# HOW TO COMPLETE THIS TASK
For the word "suele", report how many lines of the records below contain it, and nothing more.

(Data excerpts)
────────

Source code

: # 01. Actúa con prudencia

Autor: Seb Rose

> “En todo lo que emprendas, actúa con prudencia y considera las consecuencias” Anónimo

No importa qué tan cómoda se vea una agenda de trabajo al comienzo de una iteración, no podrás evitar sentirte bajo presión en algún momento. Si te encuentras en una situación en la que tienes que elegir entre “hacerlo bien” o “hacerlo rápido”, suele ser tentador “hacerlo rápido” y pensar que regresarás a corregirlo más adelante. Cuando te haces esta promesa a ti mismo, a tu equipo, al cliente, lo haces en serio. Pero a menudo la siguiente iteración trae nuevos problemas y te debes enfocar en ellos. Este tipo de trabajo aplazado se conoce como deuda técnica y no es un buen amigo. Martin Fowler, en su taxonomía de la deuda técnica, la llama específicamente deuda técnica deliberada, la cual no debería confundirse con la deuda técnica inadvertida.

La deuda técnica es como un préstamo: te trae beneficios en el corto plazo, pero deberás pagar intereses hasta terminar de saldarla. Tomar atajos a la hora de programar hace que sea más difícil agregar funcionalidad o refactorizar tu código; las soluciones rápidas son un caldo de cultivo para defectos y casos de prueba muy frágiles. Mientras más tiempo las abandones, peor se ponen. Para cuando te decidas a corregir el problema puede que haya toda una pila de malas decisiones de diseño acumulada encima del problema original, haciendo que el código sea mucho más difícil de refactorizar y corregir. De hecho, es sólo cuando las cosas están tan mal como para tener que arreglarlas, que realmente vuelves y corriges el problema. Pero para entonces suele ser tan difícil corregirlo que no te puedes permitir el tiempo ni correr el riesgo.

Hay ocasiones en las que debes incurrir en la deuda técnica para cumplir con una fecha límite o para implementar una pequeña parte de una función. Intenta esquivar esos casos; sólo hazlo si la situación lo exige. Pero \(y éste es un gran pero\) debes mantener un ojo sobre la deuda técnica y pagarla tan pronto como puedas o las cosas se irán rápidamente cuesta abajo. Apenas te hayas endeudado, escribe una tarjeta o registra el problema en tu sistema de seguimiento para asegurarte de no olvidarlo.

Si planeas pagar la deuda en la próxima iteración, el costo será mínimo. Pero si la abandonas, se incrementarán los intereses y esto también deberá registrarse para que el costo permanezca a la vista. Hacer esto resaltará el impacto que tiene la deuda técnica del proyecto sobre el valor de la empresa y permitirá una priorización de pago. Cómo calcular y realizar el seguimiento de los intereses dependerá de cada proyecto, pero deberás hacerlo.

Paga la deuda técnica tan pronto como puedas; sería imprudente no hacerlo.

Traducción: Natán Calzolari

────────

# FINISHED EXERCISE
2